Hoy tendríamos que ser conscientes que este grito sale de millones de gargantas y de corazones destrozados, sin esperanza. Hoy, el silencio de la Cruz es también el grito del silencio de Cristo. Hoy contemplamos el silencio de Cristo. Pero este silencio no es el que contemplamos cuando besamos a este Cristo, un Cristo de madera clavado en una cruz. Nuestro beso debe llevar nuestra mirada y nuestro oído más allá, hasta escuchar el grito del silencio: de una infancia despreciada en su educación, de jóvenes inmersos en una sociedad sin rumbo, de familias arrojadas al viento de la calle, gracias a actitudes inmorales, y de leyes que favorecen a los poderosos de este mundo; llevar la mirada hacia la multitud de personas que pierden su perfil de personas en las largas filas del paro. Pero estos gritos todavía no alcanzan a los egos monstruosos y enfermos que no tienen suficiente con las cajas de ahorro de casa que necesitan la seguridad y rentabilidad de las de fuera. Es el grito de una progresiva desigualdad que parece querer poner en su sitio el 95% de la población: en el silencio de la cruz, mientras el 5% restante, se erige en la élite de mando que aspira a disponer de la riqueza del mundo. El silencio de Cristo vuelve. Y Cristo vuelve a subir a la cruz. Y hoy vuelve a gritar su silencio desde la cruz…
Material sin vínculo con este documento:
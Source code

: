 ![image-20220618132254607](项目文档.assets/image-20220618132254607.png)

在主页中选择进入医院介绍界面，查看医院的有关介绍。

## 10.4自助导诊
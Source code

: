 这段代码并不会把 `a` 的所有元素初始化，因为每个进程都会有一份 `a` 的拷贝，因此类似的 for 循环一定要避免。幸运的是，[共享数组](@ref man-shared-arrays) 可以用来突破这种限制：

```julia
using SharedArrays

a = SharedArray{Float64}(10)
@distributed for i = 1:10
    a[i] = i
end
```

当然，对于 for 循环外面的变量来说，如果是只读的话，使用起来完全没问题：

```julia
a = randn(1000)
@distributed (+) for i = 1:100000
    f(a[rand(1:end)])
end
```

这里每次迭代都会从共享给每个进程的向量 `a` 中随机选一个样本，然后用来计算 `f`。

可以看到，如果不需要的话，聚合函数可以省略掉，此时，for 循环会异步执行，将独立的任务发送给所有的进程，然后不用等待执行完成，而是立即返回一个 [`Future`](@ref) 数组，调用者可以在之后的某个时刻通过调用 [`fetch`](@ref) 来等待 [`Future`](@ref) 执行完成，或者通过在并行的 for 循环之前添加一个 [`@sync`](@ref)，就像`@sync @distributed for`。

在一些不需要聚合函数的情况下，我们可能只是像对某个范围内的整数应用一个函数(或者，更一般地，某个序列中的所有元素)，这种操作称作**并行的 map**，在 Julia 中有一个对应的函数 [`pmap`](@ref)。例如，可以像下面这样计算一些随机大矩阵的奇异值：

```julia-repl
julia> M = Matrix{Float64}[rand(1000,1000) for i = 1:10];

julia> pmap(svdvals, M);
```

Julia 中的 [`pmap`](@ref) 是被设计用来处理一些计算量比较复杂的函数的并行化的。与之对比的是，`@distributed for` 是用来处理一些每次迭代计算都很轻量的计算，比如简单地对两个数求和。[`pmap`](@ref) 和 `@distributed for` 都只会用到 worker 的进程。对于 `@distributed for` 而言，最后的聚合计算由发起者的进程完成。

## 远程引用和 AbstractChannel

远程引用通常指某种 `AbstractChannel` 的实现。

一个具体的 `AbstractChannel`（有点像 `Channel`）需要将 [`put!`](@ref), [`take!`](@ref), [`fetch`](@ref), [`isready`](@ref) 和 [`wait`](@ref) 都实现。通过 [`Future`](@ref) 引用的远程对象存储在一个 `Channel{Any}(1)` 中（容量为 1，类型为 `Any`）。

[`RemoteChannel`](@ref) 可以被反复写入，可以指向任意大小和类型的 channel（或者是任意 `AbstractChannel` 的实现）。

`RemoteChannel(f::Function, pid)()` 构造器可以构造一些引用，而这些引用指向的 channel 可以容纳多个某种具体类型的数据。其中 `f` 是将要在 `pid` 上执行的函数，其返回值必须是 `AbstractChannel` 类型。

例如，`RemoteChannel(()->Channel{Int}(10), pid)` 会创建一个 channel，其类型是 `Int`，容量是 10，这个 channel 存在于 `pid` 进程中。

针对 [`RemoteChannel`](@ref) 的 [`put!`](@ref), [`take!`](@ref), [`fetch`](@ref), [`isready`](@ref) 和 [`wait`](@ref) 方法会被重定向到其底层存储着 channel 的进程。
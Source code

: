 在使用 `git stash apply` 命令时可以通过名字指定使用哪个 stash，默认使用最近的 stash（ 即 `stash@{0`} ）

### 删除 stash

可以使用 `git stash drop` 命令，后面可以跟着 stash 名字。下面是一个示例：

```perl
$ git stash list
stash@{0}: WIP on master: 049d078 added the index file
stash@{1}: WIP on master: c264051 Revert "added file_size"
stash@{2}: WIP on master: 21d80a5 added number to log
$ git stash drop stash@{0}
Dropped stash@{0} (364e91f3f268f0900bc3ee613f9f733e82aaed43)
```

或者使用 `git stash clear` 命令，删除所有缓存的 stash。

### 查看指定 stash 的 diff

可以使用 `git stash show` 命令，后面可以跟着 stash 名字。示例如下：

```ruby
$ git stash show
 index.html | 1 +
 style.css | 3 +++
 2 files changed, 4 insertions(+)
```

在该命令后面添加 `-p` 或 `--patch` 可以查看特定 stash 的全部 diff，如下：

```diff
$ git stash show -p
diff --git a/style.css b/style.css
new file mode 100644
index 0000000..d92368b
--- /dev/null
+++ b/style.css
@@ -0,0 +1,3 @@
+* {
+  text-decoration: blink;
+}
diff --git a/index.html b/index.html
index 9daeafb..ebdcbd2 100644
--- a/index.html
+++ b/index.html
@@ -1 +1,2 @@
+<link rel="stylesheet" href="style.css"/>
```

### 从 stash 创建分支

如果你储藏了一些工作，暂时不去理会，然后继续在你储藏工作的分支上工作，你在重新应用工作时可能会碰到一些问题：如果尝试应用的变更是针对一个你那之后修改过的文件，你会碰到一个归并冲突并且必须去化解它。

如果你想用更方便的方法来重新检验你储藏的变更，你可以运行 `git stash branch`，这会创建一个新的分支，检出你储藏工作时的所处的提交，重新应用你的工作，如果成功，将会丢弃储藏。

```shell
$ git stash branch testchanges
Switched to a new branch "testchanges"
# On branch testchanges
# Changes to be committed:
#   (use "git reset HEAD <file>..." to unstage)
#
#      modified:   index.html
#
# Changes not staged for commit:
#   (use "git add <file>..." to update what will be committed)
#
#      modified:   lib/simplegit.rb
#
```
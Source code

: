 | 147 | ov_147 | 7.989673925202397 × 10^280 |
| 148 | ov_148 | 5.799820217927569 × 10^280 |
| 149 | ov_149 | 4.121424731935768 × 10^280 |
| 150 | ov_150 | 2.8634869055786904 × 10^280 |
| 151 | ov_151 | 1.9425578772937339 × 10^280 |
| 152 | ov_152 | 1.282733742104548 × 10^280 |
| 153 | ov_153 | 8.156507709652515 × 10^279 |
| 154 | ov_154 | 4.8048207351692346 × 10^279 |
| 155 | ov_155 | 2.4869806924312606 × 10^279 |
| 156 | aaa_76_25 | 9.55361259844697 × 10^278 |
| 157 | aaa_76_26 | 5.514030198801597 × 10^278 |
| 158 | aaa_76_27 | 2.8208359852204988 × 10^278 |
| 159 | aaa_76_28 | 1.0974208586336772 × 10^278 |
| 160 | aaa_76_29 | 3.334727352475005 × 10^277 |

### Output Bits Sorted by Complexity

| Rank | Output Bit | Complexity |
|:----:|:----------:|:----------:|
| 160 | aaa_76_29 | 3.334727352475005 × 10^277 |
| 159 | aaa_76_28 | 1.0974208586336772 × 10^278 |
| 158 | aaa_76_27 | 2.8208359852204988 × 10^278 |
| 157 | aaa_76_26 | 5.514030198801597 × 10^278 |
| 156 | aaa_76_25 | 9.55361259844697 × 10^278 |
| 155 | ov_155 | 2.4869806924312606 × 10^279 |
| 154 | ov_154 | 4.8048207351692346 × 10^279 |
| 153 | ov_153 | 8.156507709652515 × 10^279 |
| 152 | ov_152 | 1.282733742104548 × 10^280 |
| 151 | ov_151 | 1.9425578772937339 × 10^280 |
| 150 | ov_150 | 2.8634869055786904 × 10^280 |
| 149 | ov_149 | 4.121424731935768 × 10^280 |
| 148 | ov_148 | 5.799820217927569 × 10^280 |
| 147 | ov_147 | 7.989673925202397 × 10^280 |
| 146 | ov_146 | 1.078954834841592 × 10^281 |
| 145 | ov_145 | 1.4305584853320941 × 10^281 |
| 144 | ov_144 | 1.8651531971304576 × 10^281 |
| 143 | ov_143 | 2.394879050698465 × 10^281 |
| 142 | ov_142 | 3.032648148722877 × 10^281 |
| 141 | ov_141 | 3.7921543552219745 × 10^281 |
Y se querría silenciar el grito de la cruz. Hoy hay candidatos a inquisidores. Si, lamentablemente en el pasado la Iglesia dio lugar a una Inquisición que quiso silenciar el evangelio, hoy hay aprendices muy bien dotados de esta Inquisición, que quieren silenciar a Cristo y su evangelio. Así nos lo recuerda el diálogo del Gran Inquisidor con Cristo:

«¿Por qué has venido a molestarnos?… Bien sabes que tu venida es inoportuna. Mas yo te aseguro que mañana mismo te condenaré a la hoguera... No quiero saber si eres Él o sólo su apariencia; sea quien seas, mañana te condenaré; perecerás en la hoguera como el peor de los herejes. Verás cómo ese mismo pueblo que esta tarde te besaba los pies, se apresura, a una señal mía, a echar leña al fuego. Quizá nada de esto te sorprenda... Cristo sin decir palabra le mira en silencio para darle finalmente un beso. El Inquisidor le abre la puerta y le dice: Marcha y no vuelvas más».

Pero los inquisidores no saben, o no quieren saberlo, que Cristo prometió su presencia permanente; que está viniendo continuamente a nuestro mundo, y que el silencio de Cristo en la Cruz de cada día de tantos millones de personas es el grito del silencio que irá creciendo hasta golpear los tímpanos de los grandes inquisidores, que quiere exiliar una y otra vez a quien trae una buena noticia para toda la humanidad.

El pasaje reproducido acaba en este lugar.